Tuesday, January 26, 1999 Published at 19:09 GMT
Straw adamant on adoption
Jack Straw's proposals have already sparked an outcry
Downing Street has insisted the home secretary is not trying to persuade young mothers to give up their children after a row broke out over his comments on adoption.
In a speech to a Family Policy Studies Centre conference, Mr Straw pointed out the fall in the number of adoptions and said it should be promoted to young pregnant women.
The President of the Association of Directors of Social Services, Chris Davies, said he was unclear if Mr Straw had meant social workers should take this initiative.
"Young women who are pregnant and undecided, they come to their decisions with their family, their friends, their partner, perhaps the doctor, they very rarely talk to a social worker at all - so our influence on the number of babies being offered for adoption is negligible."
One group working with young women carrying unwanted pregnancies was horrified by the home secretary's proposals.
"Adoption is an entirely inappropriate solution to the problem of teenage parenthood," said Ann Furedi of the British Pregnancy Advisory Service, which provides abortion advice and help.
"Fewer than 100 newborn babies a year are handed over for adoption, not because of legal difficulties, but because of the emotional difficulties a woman faces when she gives away the child that she has borne."
He insisted he was not urging all single mothers to give up their children.
He said he wanted to start a rational debate on what was in the best interest of children born into such circumstances, but expected criticism.
"You always pay a penalty for saying things for the first time," he added.
The minister's comments follow the case of the Bramley family who went on the run after being told they could not adopt two girls in their care.

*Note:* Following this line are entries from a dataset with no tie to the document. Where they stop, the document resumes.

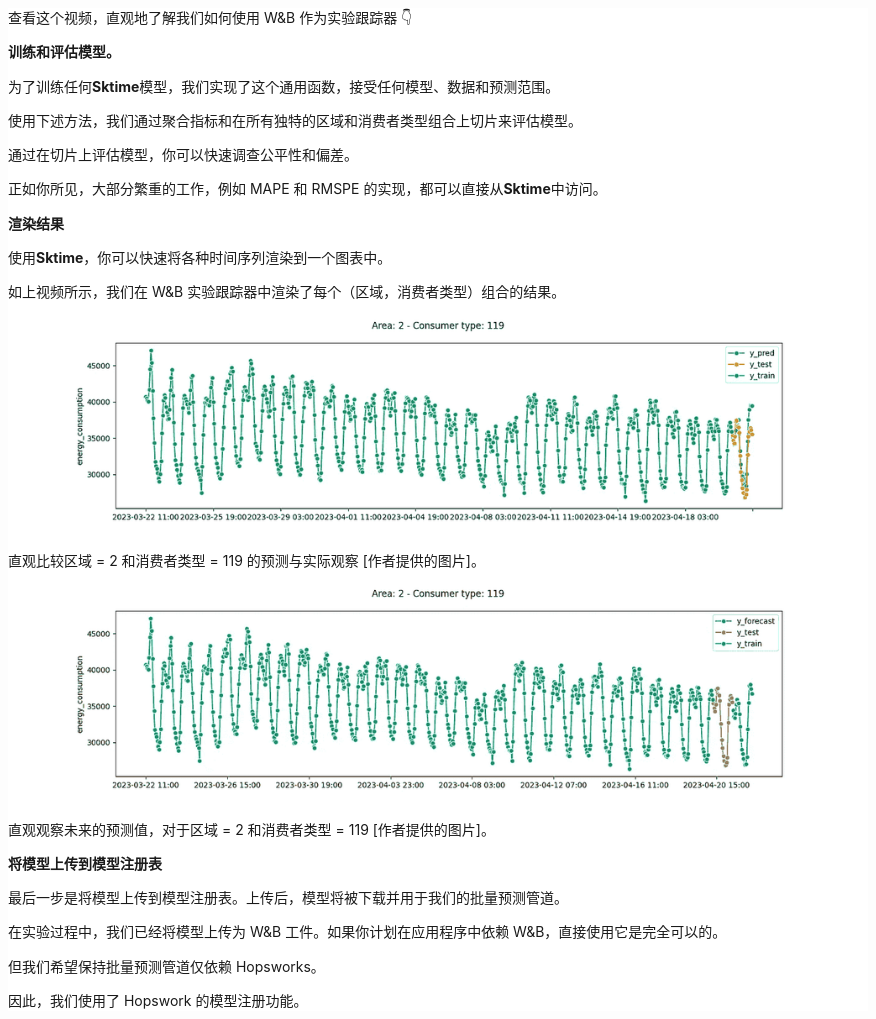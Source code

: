 查看这个视频，直观地了解我们如何使用 W&B 作为实验跟踪器 👇

**训练和评估模型。**

为了训练任何**Sktime**模型，我们实现了这个通用函数，接受任何模型、数据和预测范围。

使用下述方法，我们通过聚合指标和在所有独特的区域和消费者类型组合上切片来评估模型。

通过在切片上评估模型，你可以快速调查公平性和偏差。

正如你所见，大部分繁重的工作，例如 MAPE 和 RMSPE 的实现，都可以直接从**Sktime**中访问。

**渲染结果**

使用**Sktime**，你可以快速将各种时间序列渲染到一个图表中。

如上视频所示，我们在 W&B 实验跟踪器中渲染了每个（区域，消费者类型）组合的结果。

![](img/c490f268faaed419d02eeec4355a86f9.png)

直观比较区域 = 2 和消费者类型 = 119 的预测与实际观察 [作者提供的图片]。

![](img/d681a7c647abe694bb25917c6cb84b61.png)

直观观察未来的预测值，对于区域 = 2 和消费者类型 = 119 [作者提供的图片]。

**将模型上传到模型注册表**

最后一步是将模型上传到模型注册表。上传后，模型将被下载并用于我们的批量预测管道。

在实验过程中，我们已经将模型上传为 W&B 工件。如果你计划在应用程序中依赖 W&B，直接使用它是完全可以的。

但我们希望保持批量预测管道仅依赖 Hopsworks。

因此，我们使用了 Hopswork 的模型注册功能。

In his speech, Mr Straw said: "It is still a sad fact that many suitable couples have been on waiting lists far too long, while children have remained in care."
In particular, he expressed concern at the number of young babies in care. In 1997 there were more than 3,500 children aged under two-years-old being looked after by local authorities.
Mr Straw said that although it was a sensitive area, it was in no-one's interests for a baby to suffer in its first year because the mother - often a teenager - proved unable to cope.
Mr Straw said new guidelines had already been issued to local authorities to relax adoption policies, but more work needed to be done to match up would-be parents with children.
He welcomed the "overwhelming" public response to the government's consultation paper on supporting families published last year.
The deadline for contributions to the debate has been extended to 15 March in view of the huge number of people wanting to make responses.